If your metrics look incomplete, stale, or just wrong: the issue is often not Kubernetes, it is your scrape configuration.
Getting the kube-state-metrics scrape config right is what turns raw cluster data into something Prometheus can actually use. Without it, dashboards break, alerts misfire, and debugging becomes guesswork.
This guide walks you through exactly how to configure Prometheus to scrape Kube-State-Metrics the right way cleanly, reliably, and without hidden pitfalls.
What “Scrape Config” Actually Means (In Simple Terms)
Before jumping into YAML, it helps to understand what is really happening. Prometheus does not “receive” metrics automatically. It pulls them. A scrape config tells Prometheus:
- where to find metrics (target endpoint)

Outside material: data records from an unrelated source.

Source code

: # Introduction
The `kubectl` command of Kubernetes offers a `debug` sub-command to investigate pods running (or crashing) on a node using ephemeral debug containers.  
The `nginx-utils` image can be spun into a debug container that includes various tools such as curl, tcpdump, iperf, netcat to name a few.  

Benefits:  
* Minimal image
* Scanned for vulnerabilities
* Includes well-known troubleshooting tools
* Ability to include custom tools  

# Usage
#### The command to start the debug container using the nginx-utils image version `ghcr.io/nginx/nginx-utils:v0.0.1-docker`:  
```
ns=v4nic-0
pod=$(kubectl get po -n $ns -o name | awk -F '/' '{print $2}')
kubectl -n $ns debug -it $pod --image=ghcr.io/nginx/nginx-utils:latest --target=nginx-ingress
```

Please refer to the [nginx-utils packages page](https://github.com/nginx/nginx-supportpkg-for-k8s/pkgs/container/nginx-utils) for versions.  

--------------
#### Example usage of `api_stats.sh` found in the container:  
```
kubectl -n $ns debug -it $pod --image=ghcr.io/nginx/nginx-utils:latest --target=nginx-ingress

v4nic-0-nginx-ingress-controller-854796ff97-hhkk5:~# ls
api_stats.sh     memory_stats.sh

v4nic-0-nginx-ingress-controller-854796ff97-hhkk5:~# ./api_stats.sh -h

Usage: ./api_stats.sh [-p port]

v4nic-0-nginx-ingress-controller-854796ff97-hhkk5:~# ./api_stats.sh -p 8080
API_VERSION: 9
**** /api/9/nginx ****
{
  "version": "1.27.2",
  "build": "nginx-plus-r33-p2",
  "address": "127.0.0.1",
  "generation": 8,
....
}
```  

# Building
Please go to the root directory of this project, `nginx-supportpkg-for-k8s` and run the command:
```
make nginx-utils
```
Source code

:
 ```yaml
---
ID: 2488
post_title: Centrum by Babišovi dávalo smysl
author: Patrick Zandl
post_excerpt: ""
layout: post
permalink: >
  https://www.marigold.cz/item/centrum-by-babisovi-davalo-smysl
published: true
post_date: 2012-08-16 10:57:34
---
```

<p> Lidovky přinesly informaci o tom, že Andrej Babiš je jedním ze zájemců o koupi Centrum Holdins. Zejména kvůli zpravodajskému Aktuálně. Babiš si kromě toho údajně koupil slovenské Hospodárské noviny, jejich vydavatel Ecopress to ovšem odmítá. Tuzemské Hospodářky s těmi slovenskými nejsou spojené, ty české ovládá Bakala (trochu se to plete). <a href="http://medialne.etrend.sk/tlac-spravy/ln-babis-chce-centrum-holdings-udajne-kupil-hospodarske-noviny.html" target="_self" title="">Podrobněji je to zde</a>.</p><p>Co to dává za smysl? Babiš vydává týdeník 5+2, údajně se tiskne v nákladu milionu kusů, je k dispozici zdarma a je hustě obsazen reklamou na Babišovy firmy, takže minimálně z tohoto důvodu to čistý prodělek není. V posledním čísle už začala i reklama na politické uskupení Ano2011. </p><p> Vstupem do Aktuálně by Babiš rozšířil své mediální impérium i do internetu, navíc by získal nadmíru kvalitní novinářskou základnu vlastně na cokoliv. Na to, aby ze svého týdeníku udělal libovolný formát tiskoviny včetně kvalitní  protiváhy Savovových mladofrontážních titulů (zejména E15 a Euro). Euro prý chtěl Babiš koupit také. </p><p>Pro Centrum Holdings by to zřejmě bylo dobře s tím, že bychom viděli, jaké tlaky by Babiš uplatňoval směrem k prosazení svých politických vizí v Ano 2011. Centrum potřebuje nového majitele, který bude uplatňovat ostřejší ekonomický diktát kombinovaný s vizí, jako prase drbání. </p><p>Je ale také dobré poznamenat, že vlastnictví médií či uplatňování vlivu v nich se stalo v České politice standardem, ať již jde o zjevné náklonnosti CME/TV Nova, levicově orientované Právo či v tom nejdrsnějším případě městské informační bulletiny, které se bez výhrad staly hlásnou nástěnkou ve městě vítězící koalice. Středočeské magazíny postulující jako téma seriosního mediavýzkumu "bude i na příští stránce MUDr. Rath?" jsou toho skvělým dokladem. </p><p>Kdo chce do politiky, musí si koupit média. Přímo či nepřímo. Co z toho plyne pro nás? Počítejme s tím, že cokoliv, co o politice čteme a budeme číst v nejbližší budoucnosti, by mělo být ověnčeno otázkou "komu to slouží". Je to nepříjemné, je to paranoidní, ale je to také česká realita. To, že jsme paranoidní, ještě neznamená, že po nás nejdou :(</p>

- how often to fetch them (interval)
- how to label them (metadata for querying)
Kube-State-Metrics exposes cluster state at an HTTP endpoint. Prometheus needs a precise configuration to discover and scrape that endpoint consistently.
If you want a deeper understanding of how this data flow works, it helps to see the full pipeline in action in this Kube State Metrics and Prometheus integration guide.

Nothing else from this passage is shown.